While that attitude won’t change, Boudreau acknowledged Monday that it’s hard not to consider veteran Tomas Vokoun the top netminder in the organization at this stage of the year.
The addition of Vokoun, 35, brings an established NHL presence back to the Capitals’ net for the first time since Jose Theodore was on the roster in 2009-10. But simply having more experience doesn’t necessarily strengthen a goaltender’s hold on the starting spot, as was evidenced by Boudreau favoring Semyon Varlamov over Theodore in two consecutive postseasons, and rotating among Varlamov, Michal Neuvirth and Braden Holtby in 2010-11.
When asked if Vokoun and the 23-year-old Neuvirth would have a genuine compeition for the top spot in Washington, Boudreau said the 35-year-old Czech’s experience all but pencils him into that role — at least for now.
“We’re always going to play who we think is the best,” Boudreau said. “But if you’re looking at a guy that’s had the experience and done everything and if they’re a number one goalie . . . You’ve got to give Vokoun the respect that he’s coming in and he’s going to be the number one guy. We’ll see where it goes from there.”
Boudreau, like many, dubbed the signing of Vokoun to a one-year, $1.5 million contract a coup for General Manager George McPhee and admitted he didn’t expect the addition, either.
But both Boudreau and new associate goaltending coach Olie Kolzig said they believe the presence of Vokoun, and his more than 600 games of NHL experience, can only help the rest of Washington’s goaltending depth chart.
“The kids we have here are obviously very talented,” Kolzig said, “but there’s also something to be said for mentorship and having a guy like Tomas around and his experience, and he’s a fantastic goalie.”
Said Boudreau: “He’s a top, elite goalie in the NHL and now I think we’ve got two really good goalies. Even though we had all the faith in the world — and we weren’t making it up -- with Braden and Michal. It gives a chance for Braden to play a little bit more before he’s thrown into the fire, so I think it works out well.”
Cody Eakin will be one of the most watched and scrutinized prospects in attendance at this season’s development camp. The 20-year-old center is set to turn pro in the fall, and the question that looms is where he will play: Washington or Hershey?
Eakin responded diplomatically when asked directly if he’s ready to make the leap from juniors to the NHL.
“That’s where I’ve set my goals,” Eakin said. “I am coming to camp to make the team, and if I don’t, that’s the way it goes and I’ll play where I end up.”

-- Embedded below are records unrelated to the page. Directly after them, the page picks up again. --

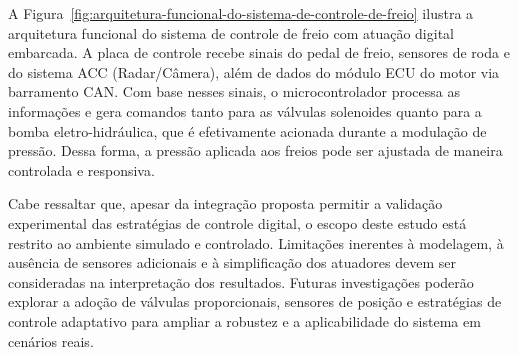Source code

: A Figura~\ref{fig:arquitetura-funcional-do-sistema-de-controle-de-freio} ilustra a arquitetura funcional do sistema de controle de freio com atuação digital embarcada. A placa de controle recebe sinais do pedal de freio, sensores de roda e do sistema ACC (Radar/Câmera), além de dados do módulo ECU do motor via barramento CAN. Com base nesses sinais, o microcontrolador processa as informações e gera comandos tanto para as válvulas solenoides quanto para a bomba eletro-hidráulica, que é efetivamente acionada durante a modulação de pressão. Dessa forma, a pressão aplicada aos freios pode ser ajustada de maneira controlada e responsiva.

Cabe ressaltar que, apesar da integração proposta permitir a validação experimental das estratégias de controle digital, o escopo deste estudo está restrito ao ambiente simulado e controlado. Limitações inerentes à modelagem, à ausência de sensores adicionais e à simplificação dos atuadores devem ser consideradas na interpretação dos resultados. Futuras investigações poderão explorar a adoção de válvulas proporcionais, sensores de posição e estratégias de controle adaptativo para ampliar a robustez e a aplicabilidade do sistema em cenários reais.


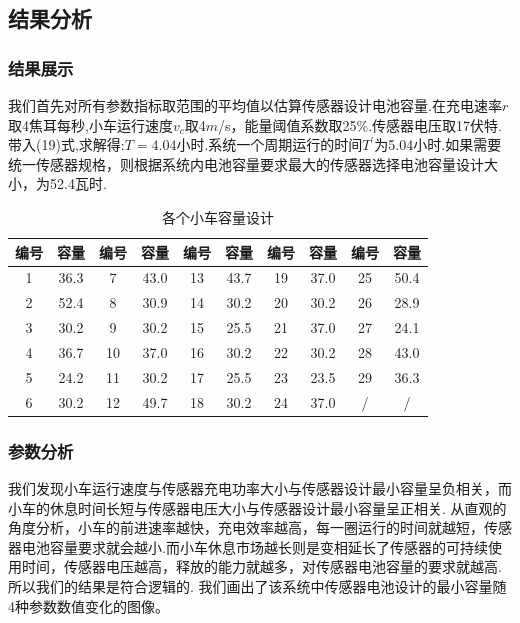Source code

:\documentclass{whutmod}
\begin{document}
\subsection{结果分析}
\subsubsection{结果展示}
我们首先对所有参数指标取范围的平均值以估算传感器设计电池容量.在充电速率$r$取4焦耳每秒,小车运行速度$v_{c}$取4$m$/s，能量阈值系数取25\%.传感器电压取17伏特.带入(19)式,求解得:$T=4.04$小时.系统一个周期运行的时间$T^{\prime}$为5.04小时.如果需要统一传感器规格，则根据系统内电池容量要求最大的传感器选择电池容量设计大小，为52.4瓦时.



\begin{table}[!htbp]
	\caption{各个小车容量设计}\label{canshu2} \centering
	\begin{tabular}{cccccccccc}
		\toprule[1pt]
		编号 & 容量 & 编号 & 容量 & 编号 & 容量 & 编号 & 容量 & 编号 & 容量\\
		\midrule[1pt]
		1 & 36.3  & 7 & 43.0 & 13 & 43.7 & 19 &  37.0 & 25 & 50.4\\
		2 & 52.4 & 8 &  30.9 & 14 & 30.2 & 20 & 30.2 & 26 & 28.9\\
		3 & 30.2 & 9 &  30.2 & 15 & 25.5 & 21 &  37.0 &27 & 24.1\\
		4 & 36.7 & 10 &  37.0 & 16 & 30.2 & 22 & 30.2 & 28 & 43.0\\
		5 & 24.2 & 11 &   30.2 & 17 & 25.5 & 23 & 23.5 & 29 & 36.3\\
		6 & 30.2 & 12 &   49.7 & 18 & 30.2 & 24 & 37.0  & /  & / \\
		\bottomrule[1.5pt]
	\end{tabular}
	\centering
\end{table}

\subsubsection{参数分析}
我们发现小车运行速度与传感器充电功率大小与传感器设计最小容量呈负相关，而小车的休息时间长短与传感器电压大小与传感器设计最小容量呈正相关.
从直观的角度分析，小车的前进速率越快，充电效率越高，每一圈运行的时间就越短，传感器电池容量要求就会越小.而小车休息市场越长则是变相延长了传感器的可持续使用时间，传感器电压越高，释放的能力就越多，对传感器电池容量的要求就越高.所以我们的结果是符合逻辑的.
我们画出了该系统中传感器电池设计的最小容量随4种参数数值变化的图像。
\end{document}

A year ago, Eakin impressed the Capitals’ coaches to the point that they strongly considered keeping him in Washington, before electing to send him back to the Western Hockey League, where the Winnipeg native continued to develop for one more season while holding key roles on both junior and national teams.
Coach Bruce Boudreau said on Monday that he expects Eakin to compete with free agent signee Mattias Sjogren, 23, from Sweden, and Hershey regular Mathieu Perreault for what at this point would appear to be one spot on the NHL roster when training camp takes place in September.
“I just look at him out here — it’s day one of a development camp in July — and he’s got that determination that he’s coming in to make the team,” Boudreau said. “He’s going to be in tremendous shape and he’s going to do, I think, whatever it takes to stick. He’s got that mentality.”